İstanbul, dünya gastronomi sahnesinin yıldız isimlerinden birini ağırladı. Michelin yıldızlı Hide London restoranının baş şefi Josh Angus, 21 ve 22 Ekim tarihlerinde Etiler’deki Inari Piku’da düzenlenen özel bir akşam yemeği serisiyle şehre damgasını vurdu.
Japon mutfağının inceliklerini İngiliz mutfak tekniğiyle ustaca harmanlayan Angus, İstanbul’un rafine lezzet tutkunlarına unutulmaz bir gastronomi deneyimi yaşattı. Etkinlik, gurme yazarları, gastronomi dünyasının önemli isimleri, cemiyet hayatından konukları ve lezzet tutkunlarını aynı masada buluşturdu.
İki gece boyunca servis edilen menüde, yerel malzemelerin ustaca işlendiği yaratıcı tabaklar dikkat çekti. Akşam yemeği, Latin Çiçeği Böreğinin hafif ve ferah açılışıyla başladı. Ardından gelen Konfi Kalamar Tartalet, Angus’un deniz ürünlerine olan hâkimiyetini gözler önüne serdi. Menü ilerledikçe, çıtır uykuluk ve balkabağı kombinasyonu, alışılmışın dışında ama dengeli bir lezzet uyumu sundu.
Tatlı ve tuzlunun dengesiyle oynayan kavun ve beyaz peynir eşleşmesi, damakta yumuşak bir geçiş yaratırken, salamura gül yaprakları, karabiber ve istiridye sosuyla sunulan karides kadayıf sofistike bir lezzet katmanı oluşturdu. Gecenin sıcak tabaklarında yer alan konro ızgarasında pişirilen alabalık, füme tereyağı, brokoli ve kaffir limonuyla birlikte servis edilerek Uzak Doğu’nun aromatik dünyasına gönderme yaptı.

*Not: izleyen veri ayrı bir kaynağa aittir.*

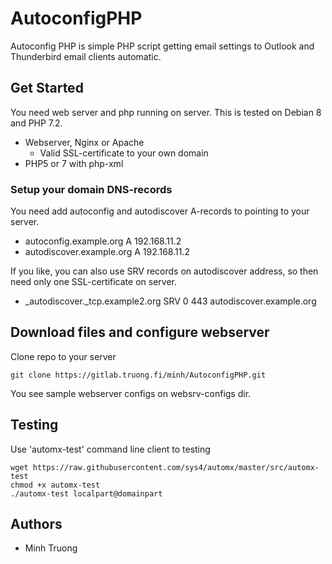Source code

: # AutoconfigPHP

Autoconfig PHP is simple PHP script getting email settings to Outlook and Thunderbird email clients automatic. 

## Get Started

You need web server and php running on server. This is tested on Debian 8 and PHP 7.2.

* Webserver, Nginx or Apache
    * Valid SSL-certificate to your own domain
* PHP5 or 7 with php-xml

### Setup your domain DNS-records

You need add autoconfig and autodiscover A-records to pointing to your server.

* autoconfig.example.org A 192.168.11.2
* autodiscover.example.org A 192.168.11.2

If you like, you can also use SRV records on autodiscover address, so then need only one SSL-certificate on server.

* _autodiscover._tcp.example2.org SRV 0 443 autodiscover.example.org


## Download files and configure webserver

Clone repo to your server

```
git clone https://gitlab.truong.fi/minh/AutoconfigPHP.git
```

You see sample webserver configs on websrv-configs dir. 

## Testing

Use 'automx-test' command line client to testing

```
wget https://raw.githubusercontent.com/sys4/automx/master/src/automx-test
chmod +x automx-test
./automx-test localpart@domainpart
```

## Authors

* Minh Truong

Ana yemek olarak sunulan barbekü dana kaburga, tane yeşil biber sosu, labne ve kırmızı biberle hem görsel hem de tat olarak zirveye çıktı. Yemeğin sonuna yaklaşırken, yeşil incir, incir yaprağı ve kuzukulağı ile hazırlanan özgün bir tabak geceye hafiflik katarken, finalde sunulan sıcak çikolatalı tart, hojicha karamel ve miso dondurma üçlüsü, klasik tatlı algısına çağdaş ve Uzak Doğulu bir yorum getirdi.
Josh Angus’un bu özel menüsü, hem Inari Piku’nun modern Japon mutfağına olan sadakatini hem de uluslararası iş birliklerine açıklığını başarıyla yansıttı. Enerjik atmosferi, zarif sunumları ve sınırları aşan lezzet anlayışıyla Inari Piku, İstanbul’un gastronomi haritasında bir kez daha kendine özel bir yer açtı.
Katılımın sınırlı olduğu bu özel iki gece, sadece bir yeme içme deneyimi değil, aynı zamanda kültürlerin ve mutfakların buluştuğu bir şölen olarak hafızalarda yer etti.